Radio et télévision ont un statut économique particulier par rapport au cinéma et à la presse; lorsqu’elles sont des puissances capitalistes privées, le risque est assumé, pour chaque série d’émission, par la publicité qui la finance, et les stations assument le risque global de la concurrence au sein d’un gigantesque marché. Dans le cas à la fois particulier et hybride des radios et télévisions d’État le risque est pris en charge par l’État.

De toute façon, si inégales que soient les situations dans les différentes branches de l’industrie culturelle, on voit se maintenir une dualité, à la fois coopérative et conflictuelle, entre une structure d’entreprise individualiste, pionnière et aventureuse, et une structure concentrée, rationalisée et bureaucratisée; d’où tantôt symbiose, tantôt éclatement, tantôt, et cela de plus en plus, disposition des éléments individualistes-aventureux, comme pseudopodes et appendices du grand système concentré-bureaucratique.

La relation production-création

C’est au niveau proprement culturel que joue la contradiction véritablement originale du système. On ne peut seulement parler, à ce niveau, de production au sens industriel du terme, ni de création au sens artistique ou spirituel du terme, mais de production-création. Ces deux notions s’y attirent et s’y repoussent à la fois. Il y a en fait un double qui sous le premier qui laswellien: d’une part le producteur, lequel peut être l’entrepreneur capitaliste ou l’État-patron, d’autre part le créateur. Ils coopèrent à l’œuvre commune, mais dans un conflit permanent. C’est, par exemple, la lutte du cinéaste contre les contraintes du producteur, qui veut lui imposer telle vedette à succès ou lui faire modifier son film pour qu’il soit plus «public». De son côté, le journaliste verra son article modifié, amputé, affadi pour répondre aux nécessités du journal. En fait, il y a une lutte originale au sein de l’industrie culturelle entre l’intelligentsia créatrice et le système de production lui-même. On comprend dès lors qu’à Hollywood, dans les années d’apogée, le monde des scénaristes, auteurs, réalisateurs, bien que surpayé par rapport aux autres catégories de travailleurs sociaux, ait été le siège d’une protestation quasi révolutionnaire. Plus généralement, l’intelligentsia engagée dans l’industrie culturelle réagit de façon extrêmement critique contre le système et aspire à une révolution qui permettrait à la création non plus de subir la loi de la production, mais d’imposer sa loi à la production.
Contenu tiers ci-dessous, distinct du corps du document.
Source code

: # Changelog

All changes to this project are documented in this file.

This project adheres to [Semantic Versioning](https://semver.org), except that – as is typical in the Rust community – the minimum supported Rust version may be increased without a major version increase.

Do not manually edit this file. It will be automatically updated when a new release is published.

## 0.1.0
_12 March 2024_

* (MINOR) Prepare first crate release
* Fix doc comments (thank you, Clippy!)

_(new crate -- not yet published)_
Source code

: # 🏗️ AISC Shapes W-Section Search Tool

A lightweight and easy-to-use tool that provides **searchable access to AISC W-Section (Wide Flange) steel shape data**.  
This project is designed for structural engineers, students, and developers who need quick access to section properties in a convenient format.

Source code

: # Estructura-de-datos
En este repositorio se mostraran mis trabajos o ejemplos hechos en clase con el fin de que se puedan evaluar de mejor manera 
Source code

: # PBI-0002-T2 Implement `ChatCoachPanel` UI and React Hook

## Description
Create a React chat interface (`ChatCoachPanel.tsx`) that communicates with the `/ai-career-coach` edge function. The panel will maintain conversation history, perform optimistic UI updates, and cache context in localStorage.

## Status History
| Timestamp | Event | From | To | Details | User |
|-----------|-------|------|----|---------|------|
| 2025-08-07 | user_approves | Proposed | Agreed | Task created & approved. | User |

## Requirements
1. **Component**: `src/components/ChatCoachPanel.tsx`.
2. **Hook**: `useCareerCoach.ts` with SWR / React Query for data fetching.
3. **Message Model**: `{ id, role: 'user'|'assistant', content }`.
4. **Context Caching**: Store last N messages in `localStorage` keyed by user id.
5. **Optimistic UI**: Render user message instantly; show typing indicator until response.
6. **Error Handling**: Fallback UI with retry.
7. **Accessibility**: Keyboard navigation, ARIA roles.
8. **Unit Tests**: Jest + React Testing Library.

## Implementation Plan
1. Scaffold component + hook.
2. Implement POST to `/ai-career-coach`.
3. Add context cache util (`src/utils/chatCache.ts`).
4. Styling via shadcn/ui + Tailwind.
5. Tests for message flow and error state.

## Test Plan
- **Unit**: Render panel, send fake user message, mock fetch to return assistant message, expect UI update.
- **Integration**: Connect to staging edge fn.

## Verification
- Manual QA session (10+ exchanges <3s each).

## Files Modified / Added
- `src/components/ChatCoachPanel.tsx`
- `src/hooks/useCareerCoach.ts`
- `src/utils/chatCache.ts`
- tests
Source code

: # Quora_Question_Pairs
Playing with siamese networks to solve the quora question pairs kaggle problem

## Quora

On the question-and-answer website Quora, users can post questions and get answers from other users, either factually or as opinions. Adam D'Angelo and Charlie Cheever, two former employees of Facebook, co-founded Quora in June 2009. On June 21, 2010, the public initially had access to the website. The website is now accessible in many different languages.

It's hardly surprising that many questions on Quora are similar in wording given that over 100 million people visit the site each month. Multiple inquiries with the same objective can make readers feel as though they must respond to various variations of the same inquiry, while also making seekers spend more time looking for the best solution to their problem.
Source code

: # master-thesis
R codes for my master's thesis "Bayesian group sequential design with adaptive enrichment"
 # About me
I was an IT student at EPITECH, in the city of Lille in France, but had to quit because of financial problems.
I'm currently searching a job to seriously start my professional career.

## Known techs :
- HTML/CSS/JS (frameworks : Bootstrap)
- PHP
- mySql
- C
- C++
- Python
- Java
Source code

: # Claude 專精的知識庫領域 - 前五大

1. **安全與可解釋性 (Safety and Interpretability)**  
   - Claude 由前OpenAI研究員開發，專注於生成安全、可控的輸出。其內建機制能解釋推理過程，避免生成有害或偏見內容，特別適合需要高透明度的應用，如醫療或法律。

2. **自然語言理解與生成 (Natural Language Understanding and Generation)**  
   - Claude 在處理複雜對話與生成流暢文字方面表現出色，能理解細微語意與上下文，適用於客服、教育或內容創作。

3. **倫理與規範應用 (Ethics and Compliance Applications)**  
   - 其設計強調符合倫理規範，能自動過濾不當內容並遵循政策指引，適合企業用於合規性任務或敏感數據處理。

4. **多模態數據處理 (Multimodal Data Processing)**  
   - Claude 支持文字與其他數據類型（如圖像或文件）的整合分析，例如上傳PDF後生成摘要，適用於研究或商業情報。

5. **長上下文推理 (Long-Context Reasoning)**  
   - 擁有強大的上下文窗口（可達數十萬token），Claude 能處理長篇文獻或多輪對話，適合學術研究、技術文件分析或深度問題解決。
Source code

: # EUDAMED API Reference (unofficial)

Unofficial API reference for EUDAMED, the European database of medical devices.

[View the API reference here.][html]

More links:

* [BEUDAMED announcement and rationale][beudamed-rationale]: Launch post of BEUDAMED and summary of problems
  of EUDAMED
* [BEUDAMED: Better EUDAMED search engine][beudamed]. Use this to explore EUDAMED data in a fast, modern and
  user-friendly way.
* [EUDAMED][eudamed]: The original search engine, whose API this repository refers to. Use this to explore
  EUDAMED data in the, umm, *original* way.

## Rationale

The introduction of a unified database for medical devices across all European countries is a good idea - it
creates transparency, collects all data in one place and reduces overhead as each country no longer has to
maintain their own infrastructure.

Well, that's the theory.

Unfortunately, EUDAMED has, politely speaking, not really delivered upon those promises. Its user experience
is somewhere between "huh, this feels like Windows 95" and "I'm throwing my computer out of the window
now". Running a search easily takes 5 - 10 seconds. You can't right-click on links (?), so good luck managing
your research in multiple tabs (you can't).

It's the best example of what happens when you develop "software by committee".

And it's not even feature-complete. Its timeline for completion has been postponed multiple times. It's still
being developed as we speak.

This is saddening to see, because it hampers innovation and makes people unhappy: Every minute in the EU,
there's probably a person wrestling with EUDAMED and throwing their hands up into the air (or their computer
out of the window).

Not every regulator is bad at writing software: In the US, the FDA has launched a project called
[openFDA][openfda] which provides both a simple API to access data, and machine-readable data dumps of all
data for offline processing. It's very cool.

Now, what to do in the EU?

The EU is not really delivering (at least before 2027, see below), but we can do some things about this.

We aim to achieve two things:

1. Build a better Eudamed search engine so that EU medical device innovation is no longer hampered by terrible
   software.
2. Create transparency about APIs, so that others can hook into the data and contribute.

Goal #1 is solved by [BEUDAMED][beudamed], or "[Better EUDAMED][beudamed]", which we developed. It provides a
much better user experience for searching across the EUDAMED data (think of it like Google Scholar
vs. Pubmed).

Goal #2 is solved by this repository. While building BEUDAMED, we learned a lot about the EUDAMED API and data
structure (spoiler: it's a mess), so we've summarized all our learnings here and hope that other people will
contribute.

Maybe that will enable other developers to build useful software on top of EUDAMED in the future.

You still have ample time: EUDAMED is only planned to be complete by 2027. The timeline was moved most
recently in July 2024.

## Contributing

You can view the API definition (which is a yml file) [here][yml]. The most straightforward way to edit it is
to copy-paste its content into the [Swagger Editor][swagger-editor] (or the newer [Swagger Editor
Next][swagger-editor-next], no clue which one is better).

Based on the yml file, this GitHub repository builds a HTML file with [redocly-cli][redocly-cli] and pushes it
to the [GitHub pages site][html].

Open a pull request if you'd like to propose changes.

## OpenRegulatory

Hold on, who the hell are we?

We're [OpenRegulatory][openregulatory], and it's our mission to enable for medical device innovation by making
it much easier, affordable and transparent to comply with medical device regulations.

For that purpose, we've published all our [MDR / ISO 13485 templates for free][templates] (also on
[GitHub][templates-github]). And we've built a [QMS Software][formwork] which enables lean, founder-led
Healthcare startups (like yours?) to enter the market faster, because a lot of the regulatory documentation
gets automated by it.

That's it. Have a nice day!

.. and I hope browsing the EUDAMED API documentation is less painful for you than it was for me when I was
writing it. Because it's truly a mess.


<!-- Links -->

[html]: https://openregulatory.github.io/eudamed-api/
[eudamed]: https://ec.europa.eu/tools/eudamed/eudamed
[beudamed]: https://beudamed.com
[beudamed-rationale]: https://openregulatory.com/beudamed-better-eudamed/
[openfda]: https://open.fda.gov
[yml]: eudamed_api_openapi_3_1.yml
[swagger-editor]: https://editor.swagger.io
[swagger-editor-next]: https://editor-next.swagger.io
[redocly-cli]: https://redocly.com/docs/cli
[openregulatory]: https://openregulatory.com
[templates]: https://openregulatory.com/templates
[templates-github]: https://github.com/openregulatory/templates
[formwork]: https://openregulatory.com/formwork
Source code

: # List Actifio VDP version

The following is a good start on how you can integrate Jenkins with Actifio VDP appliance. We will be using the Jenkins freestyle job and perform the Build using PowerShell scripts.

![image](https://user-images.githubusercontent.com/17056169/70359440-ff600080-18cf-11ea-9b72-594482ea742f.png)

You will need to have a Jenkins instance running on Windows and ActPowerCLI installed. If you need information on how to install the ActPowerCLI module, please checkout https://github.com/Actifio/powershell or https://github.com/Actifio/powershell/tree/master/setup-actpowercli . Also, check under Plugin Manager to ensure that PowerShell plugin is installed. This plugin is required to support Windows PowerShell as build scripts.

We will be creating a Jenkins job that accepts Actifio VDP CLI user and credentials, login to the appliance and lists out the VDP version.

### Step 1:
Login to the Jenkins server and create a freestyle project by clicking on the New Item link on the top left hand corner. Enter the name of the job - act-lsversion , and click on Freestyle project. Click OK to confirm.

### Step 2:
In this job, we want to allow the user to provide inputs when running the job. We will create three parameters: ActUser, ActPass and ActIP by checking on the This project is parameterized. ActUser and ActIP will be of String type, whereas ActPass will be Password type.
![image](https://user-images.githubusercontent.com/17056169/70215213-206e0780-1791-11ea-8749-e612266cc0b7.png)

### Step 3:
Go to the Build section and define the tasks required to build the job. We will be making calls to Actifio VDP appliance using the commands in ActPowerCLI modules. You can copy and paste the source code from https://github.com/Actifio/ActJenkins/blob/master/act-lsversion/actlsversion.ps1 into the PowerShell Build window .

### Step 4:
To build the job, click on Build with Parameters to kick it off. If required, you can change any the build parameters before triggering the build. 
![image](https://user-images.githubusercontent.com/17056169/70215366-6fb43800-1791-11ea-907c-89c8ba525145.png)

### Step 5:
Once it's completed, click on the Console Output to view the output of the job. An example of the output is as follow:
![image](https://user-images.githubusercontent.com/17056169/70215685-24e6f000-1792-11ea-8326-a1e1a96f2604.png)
La relation production-création peut donner soit des œuvres où la production domine fortement la création, c’est-à-dire où il y a prédominance de la standardisation, soit au contraire des œuvres où la création domine la production, et se rapproche par là de l’œuvre artistique ou littéraire classique, c’est-à-dire de l’œuvre d’auteur, soit encore des œuvres mixtes, à modèles fortement structurés selon les exigences de la production, mais à l’intérieur desquelles il y a une liberté du créateur. Dans ce cas, le modèle standard de production joue un peu le rôle des règles du théâtre classique ou de la rhétorique poétique, dont la contrainte soit étouffe soit étoffe l’œuvre. Ainsi le cinéma de Hollywood, au cours de sa haute époque, a produit aussi bien des films du type fortement standardisé que des films de caractère mixte. Le western fournit des serials stéréotypés, mais sa structure archétypique a permis aux grands réalisateurs américains de produire leurs chefs-d’œuvre. Depuis les années soixante, on voit que les cinémas américains ou européens produisent des films qui se distribuent très diversement entre les deux pôles production-création, et on peut noter l’émergence ou la «réémergence» marginale du film d’auteur. À la télévision, à la radio, les aspects de production ou les aspects de création prédominent selon les chaînes, ou selon les heures, les heures tardives de faible écoute étant favorables à la diffusion des œuvres d’auteur ou de recherche. Dans la grande presse périodique, la distribution se fait selon les pages et les rubriques. À côté de l’article anonyme collectif, il y a l’article original et signé d’une personnalité éminente.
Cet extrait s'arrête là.